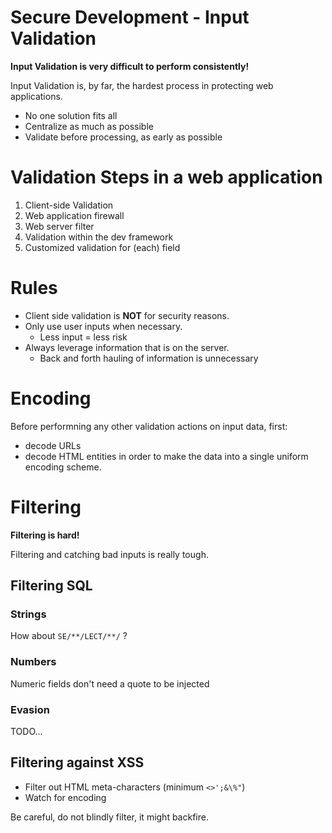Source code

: # Secure Development - Input Validation

__Input Validation is very difficult to perform consistently!__

Input Validation is, by far, the hardest process in protecting web applications.

- No one solution fits all
- Centralize as much as possible
- Validate before processing, as early as possible

# Validation Steps in a web application

1. Client-side Validation
2. Web application firewall
3. Web server filter
4. Validation within the dev framework
5. Customized validation for (each) field

# Rules

- Client side validation is __NOT__ for security reasons.
- Only use user inputs when necessary.
	- Less input = less risk
- Always leverage information that is on the server.
 	- Back and forth hauling of information is unnecessary

# Encoding

Before performning any other validation actions on input data, first:
- decode URLs
- decode HTML entities
in order to make the data into a single uniform encoding scheme.

# Filtering

__Filtering is hard!__

Filtering and catching bad inputs is really tough.

## Filtering SQL

### Strings

How about `SE/**/LECT/**/` ?

### Numbers

Numeric fields don't need a quote to be injected

### Evasion

TODO...

## Filtering against XSS

- Filter out HTML meta-characters (minimum `<>';&\%"`)
- Watch for encoding

Be careful, do not blindly filter, it might backfire.
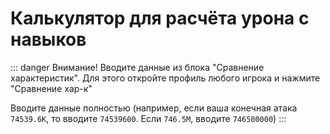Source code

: <script setup>
import SkillAtkCalculator from '../../../components/calculators/skill-atk/SkillAtkCalculator.vue'
</script>

# Калькулятор для расчёта урона с навыков

::: danger Внимание!
Вводите данные из блока "Сравнение характеристик". Для этого откройте профиль любого игрока и нажмите "Сравнение хар-к"

Вводите данные полностью (например, если ваша конечная атака `74539.6К`, то вводите `74539600`. Если `746.5М`, вводите `746500000`)
:::

<SkillAtkCalculator />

****

» **WHAT YOU HAVE TO DO**:
What lines in the listing above contain the word "data"? Show each one.

» **EXERCISE ANSWER**:
Before performning any other validation actions on input data, first:
in order to make the data into a single uniform encoding scheme.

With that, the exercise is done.